The NMC Horizon Report: 2016 Higher Education Edition identified six trends that are likely to affect colleges and universities within the next decade in terms of how they adopt technology: two in the near term (trends whose impact will be felt in the next one or two years); two in the mid-term (three to five years out); and two in the long term (more than five years away).

  1. Growing Focus on Measuring Learning (near term): There's a renewed focus on assessment, and with it comes the need for institutions and policymakers to craft policies that will protect student privacy while at the same time capturing data that can be used to help improve outcomes.
  2. Increasing Use of Blended Learning Designs (near term): Blended learning is increasingly seen as an effective way to deliver instruction. "Supportive institutional policy can foster the creation of successful blended courses," the researchers noted. "Advancing blended learning requires the promotion of scalable innovative course designs."
  3. Redesigning Learning Spaces (mid-term): New forms of teaching may "necessitate new classroom configurations. More universities are helping to facilitate emerging pedagogies and strategies, such as the flipped classroom, by rearranging learning environments to accommodate more active learning."
  4. The Shift to Deeper Learning Approaches (mid-term): Encouraging active learning inside and outside the classroom can lead to deeper learning in which students are able to make critical connections between subject matter and the real world.
  5. Advancing Cultures of Innovation (long term): According to the researchers, "There is a growing consensus among many higher education thought leaders that institutional leadership and curricula could benefit from adopting agile startup models. Educators are working to develop new approaches and programs based on these models that stimulate top-down change and can be implemented across a broad range of institutional settings."

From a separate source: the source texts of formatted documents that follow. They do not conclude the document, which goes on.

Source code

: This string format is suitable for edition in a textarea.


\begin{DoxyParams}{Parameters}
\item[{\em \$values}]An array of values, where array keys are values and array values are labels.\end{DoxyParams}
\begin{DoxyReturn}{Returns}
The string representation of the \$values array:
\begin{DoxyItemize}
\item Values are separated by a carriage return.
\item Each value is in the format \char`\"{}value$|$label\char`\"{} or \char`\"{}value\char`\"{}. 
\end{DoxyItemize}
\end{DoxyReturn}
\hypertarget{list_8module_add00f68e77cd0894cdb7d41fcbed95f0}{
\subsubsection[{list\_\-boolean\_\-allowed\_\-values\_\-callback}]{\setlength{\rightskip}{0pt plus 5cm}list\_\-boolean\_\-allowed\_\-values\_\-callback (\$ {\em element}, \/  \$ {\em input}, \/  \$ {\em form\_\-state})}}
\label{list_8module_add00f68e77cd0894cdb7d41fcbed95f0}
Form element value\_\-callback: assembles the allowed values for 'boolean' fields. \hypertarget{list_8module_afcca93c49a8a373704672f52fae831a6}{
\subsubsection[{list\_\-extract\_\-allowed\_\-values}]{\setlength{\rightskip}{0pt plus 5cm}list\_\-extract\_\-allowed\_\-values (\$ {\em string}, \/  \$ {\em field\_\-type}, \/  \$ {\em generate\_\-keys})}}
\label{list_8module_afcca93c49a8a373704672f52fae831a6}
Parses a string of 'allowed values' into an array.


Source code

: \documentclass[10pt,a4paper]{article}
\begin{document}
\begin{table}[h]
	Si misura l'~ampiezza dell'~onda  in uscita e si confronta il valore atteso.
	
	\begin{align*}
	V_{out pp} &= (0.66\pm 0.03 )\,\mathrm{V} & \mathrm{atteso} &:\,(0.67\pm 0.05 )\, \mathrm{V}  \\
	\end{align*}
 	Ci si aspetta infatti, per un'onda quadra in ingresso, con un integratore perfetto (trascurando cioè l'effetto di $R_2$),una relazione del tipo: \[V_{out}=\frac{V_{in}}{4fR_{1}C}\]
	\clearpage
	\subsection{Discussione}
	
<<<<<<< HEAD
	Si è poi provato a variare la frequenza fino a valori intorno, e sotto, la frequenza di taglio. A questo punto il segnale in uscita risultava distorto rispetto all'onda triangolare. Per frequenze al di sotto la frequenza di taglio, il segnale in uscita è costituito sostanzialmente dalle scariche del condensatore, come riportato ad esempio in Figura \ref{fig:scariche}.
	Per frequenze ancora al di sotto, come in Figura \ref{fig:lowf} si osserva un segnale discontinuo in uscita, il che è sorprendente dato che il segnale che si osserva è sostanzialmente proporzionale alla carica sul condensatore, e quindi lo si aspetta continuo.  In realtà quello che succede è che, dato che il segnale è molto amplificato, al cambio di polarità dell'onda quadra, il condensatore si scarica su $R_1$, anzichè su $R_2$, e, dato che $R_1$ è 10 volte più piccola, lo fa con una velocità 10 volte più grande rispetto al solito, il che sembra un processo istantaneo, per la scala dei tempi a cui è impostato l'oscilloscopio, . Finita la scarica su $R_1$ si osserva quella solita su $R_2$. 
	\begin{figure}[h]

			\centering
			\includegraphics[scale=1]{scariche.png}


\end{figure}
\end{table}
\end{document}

  6. Rethinking How Institutions Work (long term): Related to one of the "wicked challenges" facing education, "Changes in higher education are upending the traditional notion of the university and transforming the paradigm for how post-secondary learning works. These developments are being fueled by a growing body of research that highlights the disconnect between the demands of the 21st-century economy and what college graduates are prepared to do when they leave academia."